Gene Kemp (1926 – 2015) was a writer who took the reality of children’s lives to create inspirational stories for real children to read. She wrote around 30 books, including the acclaimed sequence of school stories set in Cricklepit Combined. The first and most celebrated of these, The Turbulent Term of Tyke Tiler (1977) won both the Carnegie Medal and the Other Award and was deservedly reissued on 1st January 2015 as a Faber Classic.
Gene Kemp (née Rushton) was born in 1926 near Tamworth. Her own childhood years were later to inspire The Well (1988) and the name of the central character in her first book for children, The Pride of Tamworth Pig (1972). She won a scholarship to Exeter University (who in turn acknowledged Gene’s own contribution as a children’s writer by awarding her an Honorary MA in 1984) before training to become a teacher. She taught at St. Sidwell’s School, Exeter, for 16 years and believed children should be holding a book ‘from day one’, keeping a stash of Beano and Marvel comics in her classroom to win over more reluctant readers. When she left teaching for writing she continued as a governor at St Sidwell’s and left a bequest of £1,000 to the school library on her death.
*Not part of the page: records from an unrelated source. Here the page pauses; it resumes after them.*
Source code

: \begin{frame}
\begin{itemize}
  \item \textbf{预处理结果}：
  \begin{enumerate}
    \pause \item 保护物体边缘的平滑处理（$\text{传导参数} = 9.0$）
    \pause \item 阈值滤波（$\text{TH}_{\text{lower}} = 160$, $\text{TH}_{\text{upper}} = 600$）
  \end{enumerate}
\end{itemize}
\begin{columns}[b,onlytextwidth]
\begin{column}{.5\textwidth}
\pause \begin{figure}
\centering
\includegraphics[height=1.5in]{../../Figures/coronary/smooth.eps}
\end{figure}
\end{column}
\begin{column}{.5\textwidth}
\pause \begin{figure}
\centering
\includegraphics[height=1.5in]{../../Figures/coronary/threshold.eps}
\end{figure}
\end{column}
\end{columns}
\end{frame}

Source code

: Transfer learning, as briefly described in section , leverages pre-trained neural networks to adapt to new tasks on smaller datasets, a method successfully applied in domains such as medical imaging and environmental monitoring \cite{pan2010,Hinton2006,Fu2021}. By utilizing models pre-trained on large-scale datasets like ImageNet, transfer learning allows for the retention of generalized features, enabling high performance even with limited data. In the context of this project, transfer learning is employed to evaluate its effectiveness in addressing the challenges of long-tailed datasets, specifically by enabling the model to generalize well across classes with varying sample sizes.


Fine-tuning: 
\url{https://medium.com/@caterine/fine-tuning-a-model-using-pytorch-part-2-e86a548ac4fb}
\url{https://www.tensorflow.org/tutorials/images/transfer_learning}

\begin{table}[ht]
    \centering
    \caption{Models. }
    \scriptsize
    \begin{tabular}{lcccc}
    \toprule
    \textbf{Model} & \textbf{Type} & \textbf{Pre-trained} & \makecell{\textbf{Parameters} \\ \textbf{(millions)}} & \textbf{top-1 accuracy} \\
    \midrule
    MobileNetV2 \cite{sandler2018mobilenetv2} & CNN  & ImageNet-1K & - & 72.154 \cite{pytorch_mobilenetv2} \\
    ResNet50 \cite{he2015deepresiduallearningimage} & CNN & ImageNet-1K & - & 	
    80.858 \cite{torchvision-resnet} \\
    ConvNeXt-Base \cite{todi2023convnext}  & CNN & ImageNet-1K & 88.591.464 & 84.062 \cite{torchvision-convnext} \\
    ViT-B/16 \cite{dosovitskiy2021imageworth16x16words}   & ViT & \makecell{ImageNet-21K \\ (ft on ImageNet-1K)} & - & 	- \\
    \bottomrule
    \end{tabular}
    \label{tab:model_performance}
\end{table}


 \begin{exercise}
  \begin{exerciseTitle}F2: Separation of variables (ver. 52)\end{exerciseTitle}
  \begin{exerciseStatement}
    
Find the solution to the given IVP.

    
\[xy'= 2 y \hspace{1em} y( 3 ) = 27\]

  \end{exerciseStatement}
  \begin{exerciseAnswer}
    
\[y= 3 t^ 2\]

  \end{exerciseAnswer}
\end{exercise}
Gene’s children’s books hold a particular mirror up to school and family life and her dialogue and descriptions are often delightfully idiosyncratic. However, she was not alone in the context of her time in looking to the ordinary world for inspiration. When I started at Puffin in 1987 her work was being published alongside Anne Fine, Nina Bawden and Robert Westall in fiction and Allan Ahlberg and Michael Rosen in poetry but Gene very much had her own individual approach. ‘What I most enjoy when writing are unusual people going about their lives as best they can and, most of all, I care for the inadequate, the rebels, the fearful, the bullies and the bullied, the deprived and the underdogs and the strange.’ She always looked beneath the surface, fully understanding how children learned ‘to camouflage and hide themselves’. Gene also had also an irrepressible sense of fun which is perhaps why ghosts, ghouls and other things a little bit frightening also make appearances in her work. She understood that children enjoy being scared.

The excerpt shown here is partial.